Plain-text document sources
# # # # #
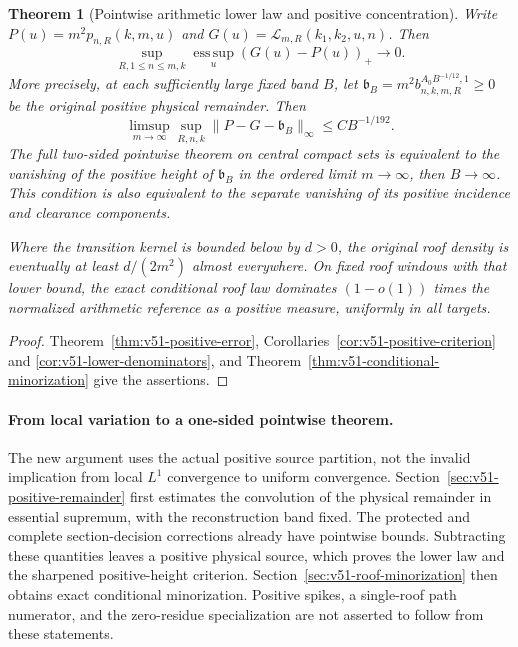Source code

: \documentclass[11pt,reqno]{amsart}
\numberwithin{equation}{section}
\newtheorem{leadtheorem}{Theorem}
\theoremstyle{definition}\newtheorem{definition}[theorem]{Definition}
\theoremstyle{remark}\newtheorem{remark}[theorem]{Remark}
\begin{document}
\begin{leadtheorem}[Pointwise arithmetic lower law and positive concentration]
\label{thm:intro-v51-lower}
Write $P(u)=m^2p_{n,R}(k,m,u)$ and
$G(u)=\mathcal L_{m,R}(k_1,k_2,u,n)$. Then
\[
 \sup_{R,1\le n\le m,k}\operatorname*{ess\,sup}_u(G(u)-P(u))_+
                                                       \longrightarrow0.
\]
More precisely, at each sufficiently large fixed band $B$, let
$\mathfrak b_B=m^2b^{A_0B^{-1/12},1}_{n,k,m,R}\ge0$ be the
original positive physical remainder. Then
\[
 \limsup_{m\to\infty}\sup_{R,n,k}
                  \|P-G-\mathfrak b_B\|_\infty\le CB^{-1/192}.
\]
The full two-sided pointwise theorem on central compact sets is
equivalent to the vanishing of the positive height of $\mathfrak b_B$
in the ordered limit $m\to\infty$, then $B\to\infty$.
This condition is also equivalent to the separate vanishing of its
positive incidence and clearance components.

Where the transition kernel is bounded below by $d>0$, the original
roof density is eventually at least $d/(2m^2)$ almost everywhere.
On fixed roof windows with that lower bound, the exact conditional
roof law dominates $(1-o(1))$ times the normalized arithmetic reference
as a positive measure, uniformly in all targets.
\end{leadtheorem}
\begin{proof}
Theorem~\ref{thm:v51-positive-error},
Corollaries~\ref{cor:v51-positive-criterion} and
\ref{cor:v51-lower-denominators}, and
Theorem~\ref{thm:v51-conditional-minorization} give the assertions.
\end{proof}

\paragraph{From local variation to a one-sided pointwise theorem.}
The new argument uses the actual positive source partition, not the
invalid implication from local $L^1$ convergence to uniform convergence.
Section~\ref{sec:v51-positive-remainder} first estimates the convolution
of the physical remainder in essential supremum, with the reconstruction
band fixed. The protected and complete section-decision corrections
already have pointwise bounds. Subtracting these quantities leaves a
positive physical source, which proves the lower law and the sharpened
positive-height criterion. Section~\ref{sec:v51-roof-minorization}
then obtains exact conditional minorization. Positive spikes, a
single-roof path numerator, and the zero-residue specialization are not
asserted to follow from these statements.
\end{document}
# # # # #
* [PROBLEM STATEMENT]: Write out, without alteration, the line that contains "roof law dominates" and all subsequent lines down to the end of the data above.

* [REPLY TO THE TASK]:
roof law dominates $(1-o(1))$ times the normalized arithmetic reference
as a positive measure, uniformly in all targets.
\end{leadtheorem}
\begin{proof}
Theorem~\ref{thm:v51-positive-error},
Corollaries~\ref{cor:v51-positive-criterion} and
\ref{cor:v51-lower-denominators}, and
Theorem~\ref{thm:v51-conditional-minorization} give the assertions.
\end{proof}

\paragraph{From local variation to a one-sided pointwise theorem.}
The new argument uses the actual positive source partition, not the
invalid implication from local $L^1$ convergence to uniform convergence.
Section~\ref{sec:v51-positive-remainder} first estimates the convolution
of the physical remainder in essential supremum, with the reconstruction
band fixed. The protected and complete section-decision corrections
already have pointwise bounds. Subtracting these quantities leaves a
positive physical source, which proves the lower law and the sharpened
positive-height criterion. Section~\ref{sec:v51-roof-minorization}
then obtains exact conditional minorization. Positive spikes, a
single-roof path numerator, and the zero-residue specialization are not
asserted to follow from these statements.
\end{document}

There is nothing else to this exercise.